Count the lines below that contain "Error". Give only the number.

EXTRACTED MATERIAL Start Marker

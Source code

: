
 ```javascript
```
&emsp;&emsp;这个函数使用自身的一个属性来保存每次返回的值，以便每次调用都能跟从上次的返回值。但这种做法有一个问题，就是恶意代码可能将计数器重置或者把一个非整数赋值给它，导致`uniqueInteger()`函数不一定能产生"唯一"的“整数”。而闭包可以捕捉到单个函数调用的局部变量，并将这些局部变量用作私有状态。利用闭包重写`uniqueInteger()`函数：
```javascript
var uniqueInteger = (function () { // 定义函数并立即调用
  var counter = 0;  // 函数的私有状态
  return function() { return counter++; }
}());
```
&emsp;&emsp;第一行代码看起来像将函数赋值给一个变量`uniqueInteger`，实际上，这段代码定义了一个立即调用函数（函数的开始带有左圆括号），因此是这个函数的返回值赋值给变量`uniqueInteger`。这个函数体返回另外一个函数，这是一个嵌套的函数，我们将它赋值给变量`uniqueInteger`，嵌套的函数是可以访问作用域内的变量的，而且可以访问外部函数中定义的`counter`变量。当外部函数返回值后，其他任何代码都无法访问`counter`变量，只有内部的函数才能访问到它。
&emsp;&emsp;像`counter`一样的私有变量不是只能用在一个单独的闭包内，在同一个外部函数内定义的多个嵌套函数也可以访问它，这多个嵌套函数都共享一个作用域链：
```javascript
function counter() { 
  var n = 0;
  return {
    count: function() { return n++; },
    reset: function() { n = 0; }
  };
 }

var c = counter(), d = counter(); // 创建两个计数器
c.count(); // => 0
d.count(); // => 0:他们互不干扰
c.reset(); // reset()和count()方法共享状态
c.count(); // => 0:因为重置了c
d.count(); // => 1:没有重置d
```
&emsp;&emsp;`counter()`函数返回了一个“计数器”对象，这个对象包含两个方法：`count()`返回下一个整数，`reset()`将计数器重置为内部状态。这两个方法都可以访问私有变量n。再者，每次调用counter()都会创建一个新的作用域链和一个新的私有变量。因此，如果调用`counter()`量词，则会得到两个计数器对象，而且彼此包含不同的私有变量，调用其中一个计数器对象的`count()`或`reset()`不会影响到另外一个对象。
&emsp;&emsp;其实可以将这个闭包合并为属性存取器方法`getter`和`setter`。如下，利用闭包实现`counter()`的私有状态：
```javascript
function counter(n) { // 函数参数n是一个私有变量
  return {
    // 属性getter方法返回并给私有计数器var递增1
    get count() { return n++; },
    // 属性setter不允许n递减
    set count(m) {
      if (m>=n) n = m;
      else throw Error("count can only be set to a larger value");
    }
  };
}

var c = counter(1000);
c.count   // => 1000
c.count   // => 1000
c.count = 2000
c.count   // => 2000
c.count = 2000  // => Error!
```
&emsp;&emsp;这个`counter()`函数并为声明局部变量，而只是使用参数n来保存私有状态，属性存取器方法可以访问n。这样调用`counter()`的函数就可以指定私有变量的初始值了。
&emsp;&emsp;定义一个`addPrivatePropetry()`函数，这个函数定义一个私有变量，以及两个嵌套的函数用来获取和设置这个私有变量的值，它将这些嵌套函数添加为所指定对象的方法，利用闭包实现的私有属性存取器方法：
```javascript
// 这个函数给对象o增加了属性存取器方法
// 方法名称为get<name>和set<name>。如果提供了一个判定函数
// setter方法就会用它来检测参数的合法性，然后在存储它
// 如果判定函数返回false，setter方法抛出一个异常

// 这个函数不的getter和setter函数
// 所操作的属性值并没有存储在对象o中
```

EXTRACTED MATERIAL End Marker

* [WRITTEN RESPONSE]:
2